*** Block opens ***

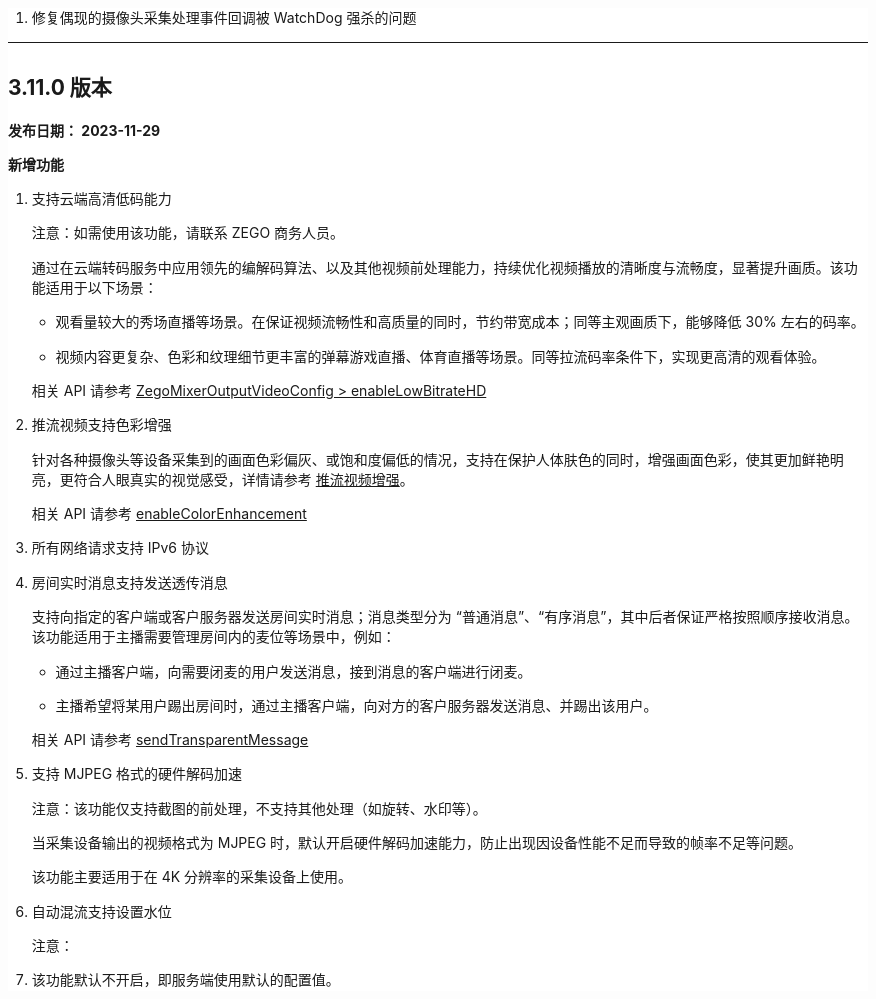 1. 修复偶现的摄像头采集处理事件回调被 WatchDog 强杀的问题





    <a id="3.11.0"></a>

---
## 3.11.0 版本 <a id="3.11.0"></a>

**发布日期： 2023-11-29**


**新增功能**

1. 支持云端高清低码能力

    注意：如需使用该功能，请联系 ZEGO 商务人员。

    通过在云端转码服务中应用领先的编解码算法、以及其他视频前处理能力，持续优化视频播放的清晰度与流畅度，显著提升画质。该功能适用于以下场景：

    - 观看量较大的秀场直播等场景。在保证视频流畅性和高质量的同时，节约带宽成本；同等主观画质下，能够降低 30% 左右的码率。

    - 视频内容更复杂、色彩和纹理细节更丰富的弹幕游戏直播、体育直播等场景。同等拉流码率条件下，实现更高清的观看体验。

    相关 API 请参考 [ZegoMixerOutputVideoConfig > enableLowBitrateHD](https://doc-zh.zego.im/article/api?doc=Express_Video_SDK_API~objective-c_ios~class~ZegoMixerOutputVideoConfig#enable-low-bitrate-hd)

2. 推流视频支持色彩增强

    针对各种摄像头等设备采集到的画面色彩偏灰、或饱和度偏低的情况，支持在保护人体肤色的同时，增强画面色彩，使其更加鲜艳明亮，更符合人眼真实的视觉感受，详情请参考 [推流视频增强](https://doc-zh.zego.im/article/18875)。

    相关 API 请参考 [enableColorEnhancement](https://doc-zh.zego.im/article/api?doc=Express_Video_SDK_API~objective-c_ios~class~ZegoExpressEngine#enable-color-enhancement-params-channel)

3. 所有网络请求支持 IPv6 协议

4. 房间实时消息支持发送透传消息

    支持向指定的客户端或客户服务器发送房间实时消息；消息类型分为 “普通消息”、“有序消息”，其中后者保证严格按照顺序接收消息。该功能适用于主播需要管理房间内的麦位等场景中，例如：

    - 通过主播客户端，向需要闭麦的用户发送消息，接到消息的客户端进行闭麦。

    - 主播希望将某用户踢出房间时，通过主播客户端，向对方的客户服务器发送消息、并踢出该用户。

    相关 API 请参考 [sendTransparentMessage](https://doc-zh.zego.im/article/api?doc=Express_Video_SDK_API~objective-c_ios~class~ZegoExpressEngine#send-transparent-message-room-id-callback)

5. 支持 MJPEG 格式的硬件解码加速

    注意：该功能仅支持截图的前处理，不支持其他处理（如旋转、水印等）。

    当采集设备输出的视频格式为 MJPEG 时，默认开启硬件解码加速能力，防止出现因设备性能不足而导致的帧率不足等问题。

    该功能主要适用于在 4K 分辨率的采集设备上使用。

6. 自动混流支持设置水位

    注意：

1. 该功能默认不开启，即服务端使用默认的配置值。

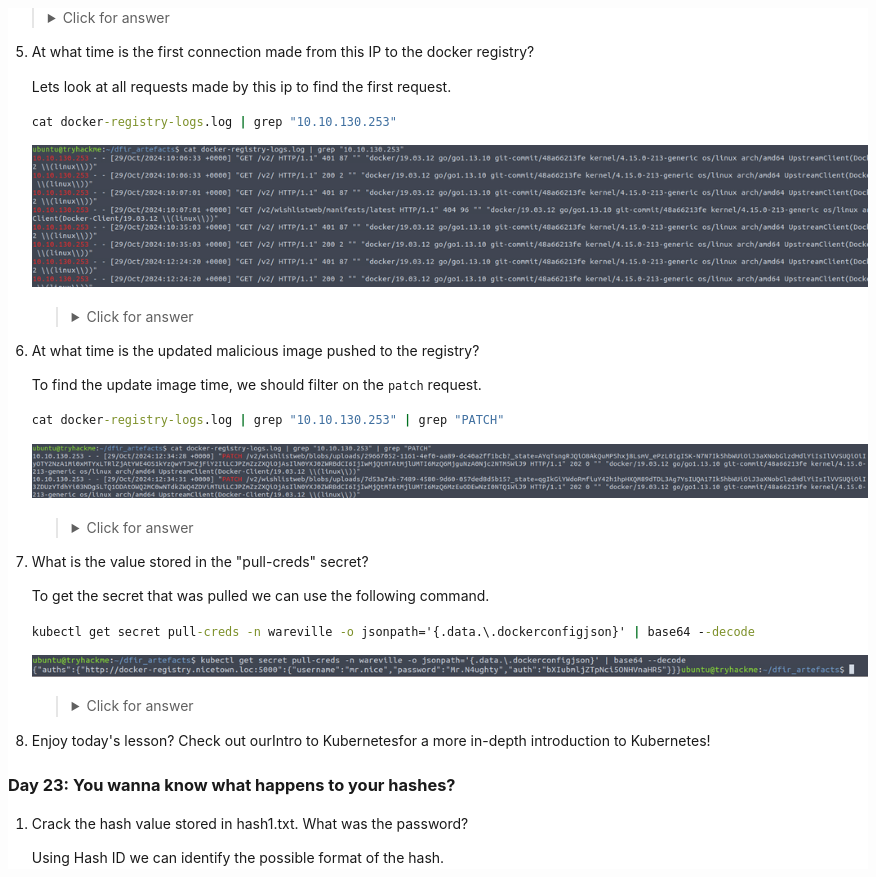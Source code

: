    ><details><summary>Click for answer</summary></details>

5. At what time is the first connection made from this IP to the docker registry?

   Lets look at all requests made by this ip to find the first request.

   ```cmd
   cat docker-registry-logs.log | grep "10.10.130.253"
   ```

   ![Requests](Pictures/Advent_of_Cyber_2024_Day_22_Requests.png)

   ><details><summary>Click for answer</summary></details>

6. At what time is the updated malicious image pushed to the registry?

   To find the update image time, we should filter on the `patch` request.

   ```cmd
   cat docker-registry-logs.log | grep "10.10.130.253" | grep "PATCH"
   ```

   ![Patch](Pictures/Advent_of_Cyber_2024_Day_22_Patch.png)

   ><details><summary>Click for answer</summary></details>

7. What is the value stored in the "pull-creds" secret?

   To get the secret that was pulled we can use the following command.

   ```cmd
   kubectl get secret pull-creds -n wareville -o jsonpath='{.data.\.dockerconfigjson}' | base64 --decode
   ```

   ![Secret](Pictures/Advent_of_Cyber_2024_Day_22_Secret.png)

   ><details><summary>Click for answer</summary></details>

8. Enjoy today's lesson? Check out ourIntro to Kubernetesfor a more in-depth introduction to Kubernetes!

### Day 23: You wanna know what happens to your hashes?

1. Crack the hash value stored in hash1.txt. What was the password?

   Using Hash ID we can identify the possible format of the hash.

*** Block closes ***

■ What is being asked ■
Only the lines from the beginning of the records through the line bearing "2. 推流视频支持色彩增强" belong in the answer, copied word for word with pictures left out.

■ Solution to this task ■
 1. 修复偶现的摄像头采集处理事件回调被 WatchDog 强杀的问题





    <a id="3.11.0"></a>

---
## 3.11.0 版本 <a id="3.11.0"></a>

**发布日期： 2023-11-29**


**新增功能**

1. 支持云端高清低码能力

    注意：如需使用该功能，请联系 ZEGO 商务人员。

    通过在云端转码服务中应用领先的编解码算法、以及其他视频前处理能力，持续优化视频播放的清晰度与流畅度，显著提升画质。该功能适用于以下场景：

    - 观看量较大的秀场直播等场景。在保证视频流畅性和高质量的同时，节约带宽成本；同等主观画质下，能够降低 30% 左右的码率。

    - 视频内容更复杂、色彩和纹理细节更丰富的弹幕游戏直播、体育直播等场景。同等拉流码率条件下，实现更高清的观看体验。

    相关 API 请参考 [ZegoMixerOutputVideoConfig > enableLowBitrateHD](https://doc-zh.zego.im/article/api?doc=Express_Video_SDK_API~objective-c_ios~class~ZegoMixerOutputVideoConfig#enable-low-bitrate-hd)

2. 推流视频支持色彩增强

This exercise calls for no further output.